In this respect, Czech legislation is similar to German legislation. In particular, the time aspect of tax advice is taken into account, on the basis of which both legislations distinguish between the two types of providers, namely the resident and the visiting tax adviser. Whereas, in the first case it involves the continuous provision of services by a foreign tax adviser in the country of the recipient of those services, in the case of a visiting provider it is more likely to involve the occasional provision of services, even without the need to cross national borders.
A resident tax adviser in the Czech Republic must be registered in the list of the Chamber of Tax Advisers of the Czech Republic, based on his or her own application and upon proof of professional qualification or experience. In exceptional cases, it may be necessary to pass a differential examination, the terms of which are also set by the Chamber. There are similar terms in Germany where foreign advisers have the choice of passing a normal examination, which is the same for all applicants, or passing an “Eignungsprüfung” or aptitude test, where the Chamber of Tax Advisers assesses individually the applications of persons from the EU/EEA who already have certain qualifications in this field from their home country.[1]

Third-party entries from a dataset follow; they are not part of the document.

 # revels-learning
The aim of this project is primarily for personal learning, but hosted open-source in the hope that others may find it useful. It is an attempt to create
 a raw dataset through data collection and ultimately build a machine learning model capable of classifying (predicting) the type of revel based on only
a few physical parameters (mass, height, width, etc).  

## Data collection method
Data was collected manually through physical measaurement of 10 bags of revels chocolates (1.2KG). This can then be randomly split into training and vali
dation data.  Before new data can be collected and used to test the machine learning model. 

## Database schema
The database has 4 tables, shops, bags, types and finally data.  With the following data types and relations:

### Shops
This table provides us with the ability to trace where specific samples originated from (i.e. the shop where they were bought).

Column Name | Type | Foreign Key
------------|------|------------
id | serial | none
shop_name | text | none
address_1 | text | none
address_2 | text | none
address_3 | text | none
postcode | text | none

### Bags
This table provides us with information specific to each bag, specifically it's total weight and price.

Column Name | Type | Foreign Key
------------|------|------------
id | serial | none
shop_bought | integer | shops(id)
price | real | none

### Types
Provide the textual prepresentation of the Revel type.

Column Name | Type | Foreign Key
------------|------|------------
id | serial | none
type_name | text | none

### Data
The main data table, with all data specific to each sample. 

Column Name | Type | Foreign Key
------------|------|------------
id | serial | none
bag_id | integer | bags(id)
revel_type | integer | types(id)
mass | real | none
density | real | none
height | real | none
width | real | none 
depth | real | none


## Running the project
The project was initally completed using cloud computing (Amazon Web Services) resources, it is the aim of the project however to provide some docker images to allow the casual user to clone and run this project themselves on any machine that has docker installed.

In the case of visiting tax advisers, in the Czech Republic it is necessary to submit a notification to the Chamber of Tax Advisers of the Czech Republic with proof of professional qualification or experience, similar to a resident adviser. If the Chamber has doubts about the authenticity of the documents that are submitted, it may contact the relevant authority of the Member State, in which they were issued, and ask for confirmation of authenticity, otherwise it will carry out registration and issue a certificate with a validity period. A visiting tax adviser in Germany also has an obligation to report to the relevant Federal Chamber according to his or her nationality and an obligation to provide proof of his or her professional qualifications, on the basis of which he or she is then entered in the Chamber’s professional register. The notification obligation must be renewed annually and liability insurance is also required.[2]
Although there is currently no common legislation at EU level, the European Commission is at least initiating the adoption of common measures to penalize abuse of these services, which may in the end also lead to a reduction in the differences in the legislation of the EU Member States.
Finally, we would add that this also applies similarly to attorneys and the provision of services within other EU countries. In both cases, such cross-border advice may be an advantage in cases where knowledge from more than one country is needed.